Herodes, quizás, fué el último rey importante de la nación judía; aún así era la encarnación de la paranoia y de la brutalidad ejercidad sin mesura para la conservación del poder. El infanticidio belenita dá cuenta de ello.
Nuestros amigos magos llegan a Jesuralem y parece desatarse un cataclismo que hace cimbrear a todos. Al gobernante le preguntan por el sitio exacto en donde se encuentra el rey de los judíos para rendirle honores. Tal vez sin advertirlo, ponen en entredicho la misma autoridad de Herodes. El rey legítimo y veraz no es bruto, ni opresor, ni se reviste de fasto y oropeles, y no tiene otro trono que los brazos de su Madre.

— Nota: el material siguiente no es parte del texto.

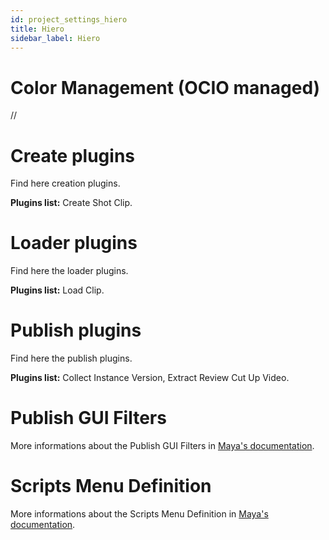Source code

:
 ```yaml
---
id: project_settings_hiero
title: Hiero
sidebar_label: Hiero
---
```


# Color Management (OCIO managed)
//

# Create plugins
Find here creation plugins.

**Plugins list:** Create Shot Clip.

# Loader plugins
Find here the loader plugins.

**Plugins list:** Load Clip.

# Publish plugins
Find here the publish plugins.

**Plugins list:** Collect Instance Version, Extract Review Cut Up Video.

# Publish GUI Filters
More informations about the Publish GUI Filters in [Maya's documentation](settings_project_maya.md#publish-gui-filter).

# Scripts Menu Definition
More informations about the Scripts Menu Definition in [Maya's documentation](settings_project_maya.md#script-menu-definition).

Con el tiempo y un corazón dispuesto comprenderemos que su reino no es de este mundo.
Los exégetas y eruditos brindan una respuesta: el lugar preciso para hallar al Mesías es Belén de Judá, ciudad de David.
Mucha erudición y poca sabiduría: todos esos hombres -religiosos profesionales y rigurosos- viven muy cerca del Salvador pero se aferran a sus comodidades jerosolimitanas. En cambio son los extranjeros -los gentiles- los que, viniendo de muy lejos, van a rendirle culto verdadero, el que nace en las profundidades de los corazones antes que en los gestos de la superficie.

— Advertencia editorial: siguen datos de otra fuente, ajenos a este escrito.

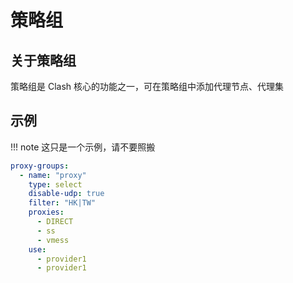 # 策略组

## 关于策略组

策略组是 Clash 核心的功能之一，可在策略组中添加代理节点、代理集

## 示例

!!! note
这只是一个示例，请不要照搬

```yaml
proxy-groups:
  - name: "proxy"
    type: select
    disable-udp: true
    filter: "HK|TW"
    proxies:
      - DIRECT
      - ss
      - vmess
    use:
      - provider1
      - provider1
```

La estrella que guió su ruta vuelve a aparecer y se posa sobre Belén. La estrella de cada uno de nosotros a veces se pierde de vista pero nunca se apaga.
Ellos se postran ante ese extraño rey, pequeño y frágil, que vive con sus padres en el hogar familiar, lejano en todo sentido al palacio de la capital. Le ofrecen unos presentes que han traído desde su patria.
Los regalos hablan siempre del carácter de quien regala, pero mucho más de aquél que los ha de recibir.
Oro, ofrenda propia de un rey.
Incienso, propio de un sacerdote y aroma del culto divino.
Mirra, perfume carísimo que se utiliza para ungir, especialmente los cuerpos de los difuntos.
Son todos regalos caros pero a su vez portables; seguramente, serán el socorro económico para el exilio subrepticio y la huida nocturna de la Sagrada Familia a Egipto.
Los magos no hacen una visita de Estado, sino que van a adorar a ese Niño Rey que es verdadero Dios y verdadero hombre, que morirá por todo el pueblo.
Cuando la noche parece cerrarse hasta lo indecible, cuando los poderosos cantan siniestras canciones de degüello, cuando nos muerde los talones la rutina cómoda, nunca, por ningún motiva, hay que quedarse quietos, abandonarse, dejar de escrutar el horizonte.
Dios nos anda ofreciendo estrellas cordiales a cada paso. Hay que saber mirar, aprender a escuchar. A veces la estrella movediza es un amigo, la solidaridad de un desconocido, la palabra justa para cuando no sabemos que más decir, la esperanza que milagrosamente se renueva, el hambre tenaz de justicia. El amor que se encarna.
Hay que seguir andando nomás. Y ofrecer, humildemente, a ese Niño que es nuestro Hijo, nuestro hermano, nuestro vecino y nuestro Dios, el oro cordial de los afectos, el incienso de la oración y la mirra de la caridad.